What’s Going to Happen in September?
We established the Alternative Education Resource Organization 32 years ago with the mission of the Education Revolution: To make learner-centered education possible for students everywhere. We believe that children are natural learners and that this approach flows logically from that awareness.
Remarkably, the Education Revolution has happened, inadvertently, as a result of the pandemic. As educators around the world reached for alternatives when their schools were forced to close, some found the alternatives we had been promoting all along.They called it many things: virtual classes, distance learning, homeschooling, and later, pandemic pods. Some alternative educators argued that it wasn’t “really” homeschooling, for example, because they were simply doing “school at home.” But the reality was that real parents with real children were now responsible for their education. The paradigm had changed. Perhaps two billion people suddenly realized that going to the local assigned school wasn’t written in stone and that they had choices.
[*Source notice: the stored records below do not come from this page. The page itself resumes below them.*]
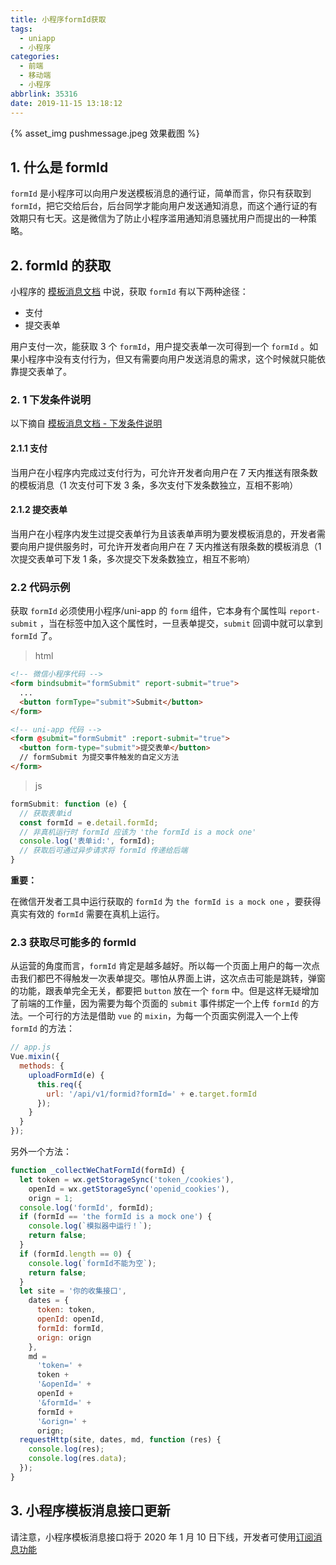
 ```yaml
---
title: 小程序formId获取
tags:
  - uniapp
  - 小程序
categories:
  - 前端
  - 移动端
  - 小程序
abbrlink: 35316
date: 2019-11-15 13:18:12
---
```


{% asset_img pushmessage.jpeg 效果截图 %}

## 1. 什么是 formId

`formId` 是小程序可以向用户发送模板消息的通行证，简单而言，你只有获取到 `formId`，把它交给后台，后台同学才能向用户发送通知消息，而这个通行证的有效期只有七天。这是微信为了防止小程序滥用通知消息骚扰用户而提出的一种策略。

## 2. formId 的获取

小程序的 [模板消息文档](https://developers.weixin.qq.com/miniprogram/dev/framework/open-ability/template-message.html) 中说，获取 `formId` 有以下两种途径：

- 支付
- 提交表单

用户支付一次，能获取 3 个 `formId`，用户提交表单一次可得到一个 `formId` 。如果小程序中没有支付行为，但又有需要向用户发送消息的需求，这个时候就只能依靠提交表单了。

### 2. 1 下发条件说明

以下摘自 [模板消息文档 - 下发条件说明](https://developers.weixin.qq.com/miniprogram/dev/framework/open-ability/template-message.html#下发条件说明)

#### 2.1.1 支付

当用户在小程序内完成过支付行为，可允许开发者向用户在 7 天内推送有限条数的模板消息（1 次支付可下发 3 条，多次支付下发条数独立，互相不影响）

#### 2.1.2 提交表单

当用户在小程序内发生过提交表单行为且该表单声明为要发模板消息的，开发者需要向用户提供服务时，可允许开发者向用户在 7 天内推送有限条数的模板消息（1 次提交表单可下发 1 条，多次提交下发条数独立，相互不影响）

### 2.2 代码示例

获取 `formId` 必须使用小程序/uni-app 的 `form` 组件，它本身有个属性叫 `report-submit` ，当在标签中加入这个属性时，一旦表单提交，`submit` 回调中就可以拿到 `formId` 了。

> html

```html
<!-- 微信小程序代码 -->
<form bindsubmit="formSubmit" report-submit="true">
  ...
  <button formType="submit">Submit</button>
</form>

<!-- uni-app 代码 -->
<form @submit="formSubmit" :report-submit="true">
  <button form-type="submit">提交表单</button>
  // formSubmit 为提交事件触发的自定义方法
</form>
```

> js

```js
formSubmit: function (e) {
  // 获取表单id
  const formId = e.detail.formId;
  // 非真机运行时 formId 应该为 'the formId is a mock one'
  console.log('表单id:', formId);
  // 获取后可通过异步请求将 formId 传递给后端
}
```

**重要：**

在微信开发者工具中运行获取的 `formId` 为 `the formId is a mock one` ，要获得真实有效的 `formId` 需要在真机上运行。

### 2.3 获取尽可能多的 formId

从运营的角度而言，`formId` 肯定是越多越好。所以每一个页面上用户的每一次点击我们都巴不得触发一次表单提交。哪怕从界面上讲，这次点击可能是跳转，弹窗的功能，跟表单完全无关，都要把 `button` 放在一个 `form` 中。但是这样无疑增加了前端的工作量，因为需要为每个页面的 `submit` 事件绑定一个上传 `formId` 的方法。一个可行的方法是借助 `vue` 的 `mixin`，为每一个页面实例混入一个上传 `formId` 的方法：

```js
// app.js
Vue.mixin({
  methods: {
    uploadFormId(e) {
      this.req({
        url: '/api/v1/formid?formId=' + e.target.formId
      });
    }
  }
});
```

另外一个方法：

```js
function _collectWeChatFormId(formId) {
  let token = wx.getStorageSync('token_/cookies'),
    openId = wx.getStorageSync('openid_cookies'),
    orign = 1;
  console.log('formId', formId);
  if (formId == 'the formId is a mock one') {
    console.log(`模拟器中运行！`);
    return false;
  }
  if (formId.length == 0) {
    console.log(`formId不能为空`);
    return false;
  }
  let site = '你的收集接口',
    dates = {
      token: token,
      openId: openId,
      formId: formId,
      orign: orign
    },
    md =
      'token=' +
      token +
      '&openId=' +
      openId +
      '&formId=' +
      formId +
      '&orign=' +
      orign;
  requestHttp(site, dates, md, function (res) {
    console.log(res);
    console.log(res.data);
  });
}
```

## 3. 小程序模板消息接口更新

请注意，小程序模板消息接口将于 2020 年 1 月 10 日下线，开发者可使用[订阅消息功能](https://developers.weixin.qq.com/miniprogram/dev/framework/open-ability/subscribe-message.html)
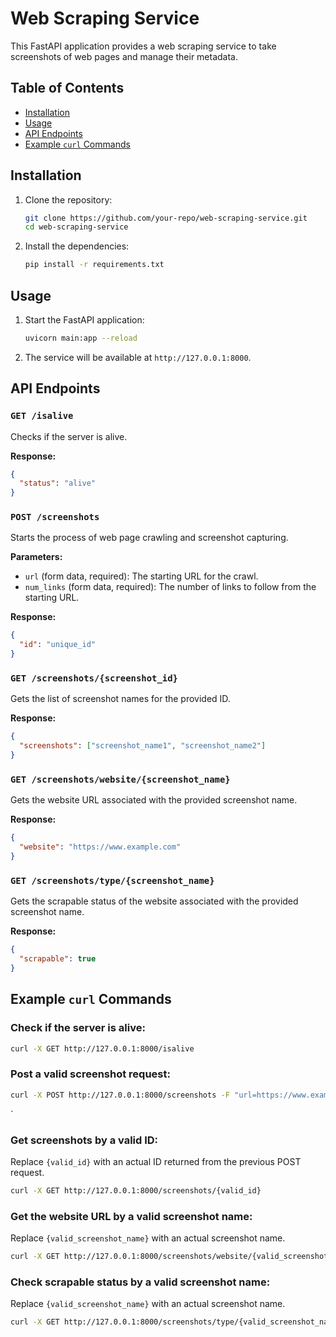 
# Web Scraping Service

This FastAPI application provides a web scraping service to take screenshots of web pages and manage their metadata.

## Table of Contents

- [Installation](#installation)
- [Usage](#usage)
- [API Endpoints](#api-endpoints)
- [Example `curl` Commands](#example-curl-commands)

## Installation

1. Clone the repository:
    ```sh
    git clone https://github.com/your-repo/web-scraping-service.git
    cd web-scraping-service
    ```

2. Install the dependencies:
    ```sh
    pip install -r requirements.txt
    ```

## Usage

1. Start the FastAPI application:
    ```sh
    uvicorn main:app --reload
    ```

2. The service will be available at `http://127.0.0.1:8000`.

## API Endpoints

### `GET /isalive`

Checks if the server is alive.

**Response:**
```json
{
  "status": "alive"
}
```

### `POST /screenshots`

Starts the process of web page crawling and screenshot capturing.

**Parameters:**
- `url` (form data, required): The starting URL for the crawl.
- `num_links` (form data, required): The number of links to follow from the starting URL.

**Response:**
```json
{
  "id": "unique_id"
}
```

### `GET /screenshots/{screenshot_id}`

Gets the list of screenshot names for the provided ID.

**Response:**
```json
{
  "screenshots": ["screenshot_name1", "screenshot_name2"]
}
```

### `GET /screenshots/website/{screenshot_name}`

Gets the website URL associated with the provided screenshot name.

**Response:**
```json
{
  "website": "https://www.example.com"
}
```

### `GET /screenshots/type/{screenshot_name}`

Gets the scrapable status of the website associated with the provided screenshot name.

**Response:**
```json
{
  "scrapable": true
}
```

## Example `curl` Commands

### Check if the server is alive:
```sh
curl -X GET http://127.0.0.1:8000/isalive
```

### Post a valid screenshot request:
```sh
curl -X POST http://127.0.0.1:8000/screenshots -F "url=https://www.example.com" -F "num_links=2"
```
`

### Get screenshots by a valid ID:
Replace `{valid_id}` with an actual ID returned from the previous POST request.
```sh
curl -X GET http://127.0.0.1:8000/screenshots/{valid_id}
```


### Get the website URL by a valid screenshot name:
Replace `{valid_screenshot_name}` with an actual screenshot name.
```sh
curl -X GET http://127.0.0.1:8000/screenshots/website/{valid_screenshot_name}
```


### Check scrapable status by a valid screenshot name:
Replace `{valid_screenshot_name}` with an actual screenshot name.
```sh
curl -X GET http://127.0.0.1:8000/screenshots/type/{valid_screenshot_name}
```


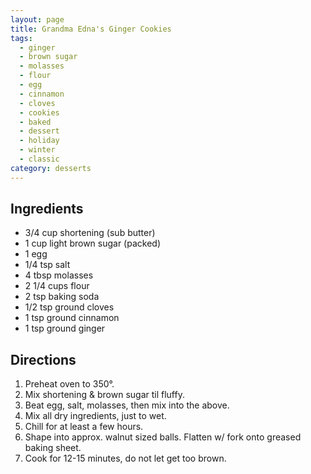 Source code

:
 ```yaml
---
layout: page
title: Grandma Edna's Ginger Cookies
tags:
  - ginger
  - brown sugar
  - molasses
  - flour
  - egg
  - cinnamon
  - cloves
  - cookies
  - baked
  - dessert
  - holiday
  - winter
  - classic
category: desserts
---
```


## Ingredients
* 3/4 cup shortening (sub butter)
* 1 cup light brown sugar (packed)
* 1 egg
* 1/4 tsp salt
* 4 tbsp molasses
* 2 1/4 cups flour
* 2 tsp baking soda
* 1/2 tsp ground cloves
* 1 tsp ground cinnamon
* 1 tsp ground ginger

## Directions
1. Preheat oven to 350°.
2. Mix shortening & brown sugar til fluffy.
3. Beat egg, salt, molasses, then mix into the above.
4. Mix all dry ingredients, just to wet.
5. Chill for at least a few hours.
6. Shape into approx. walnut sized balls. Flatten w/ fork onto greased baking sheet.
7. Cook for 12-15 minutes, do not let get too brown.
Now that the pandemic is ebbing in the United States and some other countries, people have asked me to predict what would happen now in education. At first, I ventured a prediction. Then I realized that to make a prediction now would be foolhardy. Things will certainly change in education, but it would be impossible to know what form they would take. But some things are becoming clearer.
When I saw the recent headlines that New York City, New York State and others would be ending virtual options for parents I was struck by the arrogance of their tone. Regular public schools are used to having a virtual monopoly and a captive audience. Those administrations seemed to have learned nothing from this dramatic educational experience or at least are desperate to go back to the previous situation when they had all the power. An AERO committee created a list of ways that schools could reopen in a more learner-centered way, but it was mostly ignored. They have been pushing the narrative of “learning loss” to scare people into going back. But that is not likely to happen. Parents and children now know they have choices and have experienced some of them.
When schools try to open in September without the virtual and other choices, I think those administrators are in for a big shock. One indication of that is what has happened in New York City: Personal attendance has been available for all students this school year, but, shockingly, 60% of the families kept their children at home! Of course, some part of that was simply because of health fears. But we don’t know what part. Does the system really believe that all of them will just obediently send their children back to school just because they say so?
In September this will be playing out everywhere. Previous to the pandemic only about 3% of children were homeschooling and a similar number were in other kinds of alternatives. I think that a much larger percentage of families won’t send their children back. There are many reasons for this: Some parents and children have discovered they the really like having school in their home. Some parents suddenly realized how creative and entrepreneurial their children were, and how boring and rigid the classes were that were being piped in through Zoom. And many parents will continue working from home. In a recent Newsday article it noted that 71% of employers want to continue some form of work from home “with only a quarter requiring full-time return to in-person attendance.” This really reflects the potential impact this will have on homeschooling.
Schools made the huge mistake of thinking the monologs from their teachers were the most important part of their school experience. Some weren’t even interactive. But the only thing most students missed about school was interacting with the other students. The system might have saved itself if this was realized. But very few set up systems by which the students could simply interact with each other.
One tired criticism of homeschooling often heard is what homeschoolers call “the S word,” socialization. But virtually all homeschoolers know that their children are being well socialized, experiencing a myriad of activities and situations every day. In fact, studies have shown this and have even expressed alarm at the narrow socialization public school students experience, with classes of children their same age, something they will never experience again in their lives after school.
So, what’s going to happen? Most likely the school year will start, and a surprisingly large number of parents won’t send their children to the school. Only then will administrators in the school system have to confront the reality that things have changed.
There is precedent for this. In California there have always been more homeschoolers than in other parts of the country. This represented a potentially huge loss of state funding for school systems. So in self-defense, almost all California school districts created “independent study” options. Essentially this was legitimizing homeschooling as a public school choice. This enabled school districts to claim homeschoolers as registrants. Some homeschoolers in California were worried that the system would try to co-opt the registrants back into the system, but decades later it hasn’t happened, because they knew the homeschoolers knew how to walk away, if necessary.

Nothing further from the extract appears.